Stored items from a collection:
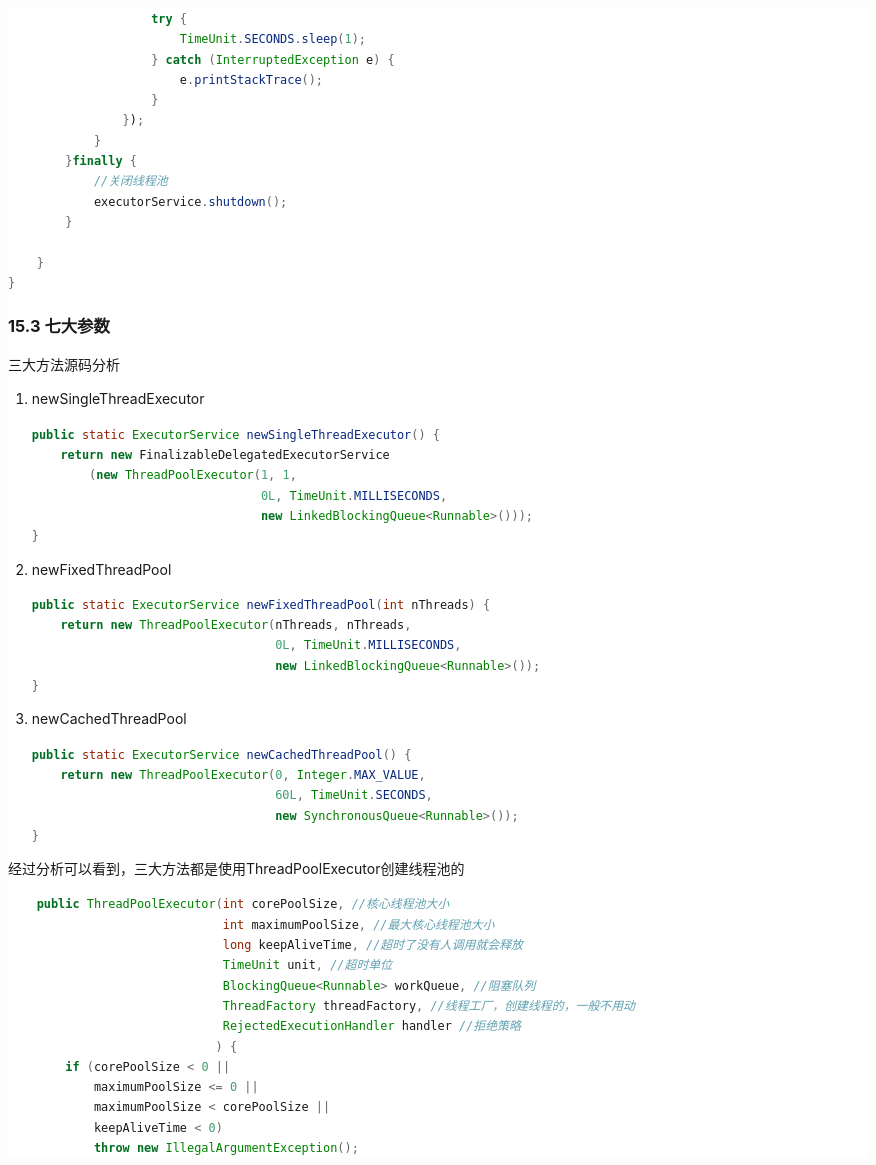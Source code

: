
 ```java
                    try {
                        TimeUnit.SECONDS.sleep(1);
                    } catch (InterruptedException e) {
                        e.printStackTrace();
                    }
                });
            }
        }finally {
            //关闭线程池
            executorService.shutdown();
        }

    }
}
```



### 15.3 七大参数

三大方法源码分析

1. newSingleThreadExecutor

   ```java
   public static ExecutorService newSingleThreadExecutor() {
       return new FinalizableDelegatedExecutorService
           (new ThreadPoolExecutor(1, 1,
                                   0L, TimeUnit.MILLISECONDS,
                                   new LinkedBlockingQueue<Runnable>()));
   }
   ```

2. newFixedThreadPool

   ```java
   public static ExecutorService newFixedThreadPool(int nThreads) {
       return new ThreadPoolExecutor(nThreads, nThreads,
                                     0L, TimeUnit.MILLISECONDS,
                                     new LinkedBlockingQueue<Runnable>());
   }
   ```

3. newCachedThreadPool

   ```java
   public static ExecutorService newCachedThreadPool() {
       return new ThreadPoolExecutor(0, Integer.MAX_VALUE,
                                     60L, TimeUnit.SECONDS,
                                     new SynchronousQueue<Runnable>());
   }
   ```

经过分析可以看到，三大方法都是使用ThreadPoolExecutor创建线程池的

```java
    public ThreadPoolExecutor(int corePoolSize, //核心线程池大小
                              int maximumPoolSize, //最大核心线程池大小
                              long keepAliveTime, //超时了没有人调用就会释放
                              TimeUnit unit, //超时单位
                              BlockingQueue<Runnable> workQueue, //阻塞队列
                              ThreadFactory threadFactory, //线程工厂，创建线程的，一般不用动
                              RejectedExecutionHandler handler //拒绝策略
                             ) {
        if (corePoolSize < 0 ||
            maximumPoolSize <= 0 ||
            maximumPoolSize < corePoolSize ||
            keepAliveTime < 0)
            throw new IllegalArgumentException();
```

→ **Description of the task**: Out of the entries, pull every line that mentions "newFixedThreadPool".

→ **Response to the exercise**:
2. newFixedThreadPool
   public static ExecutorService newFixedThreadPool(int nThreads) {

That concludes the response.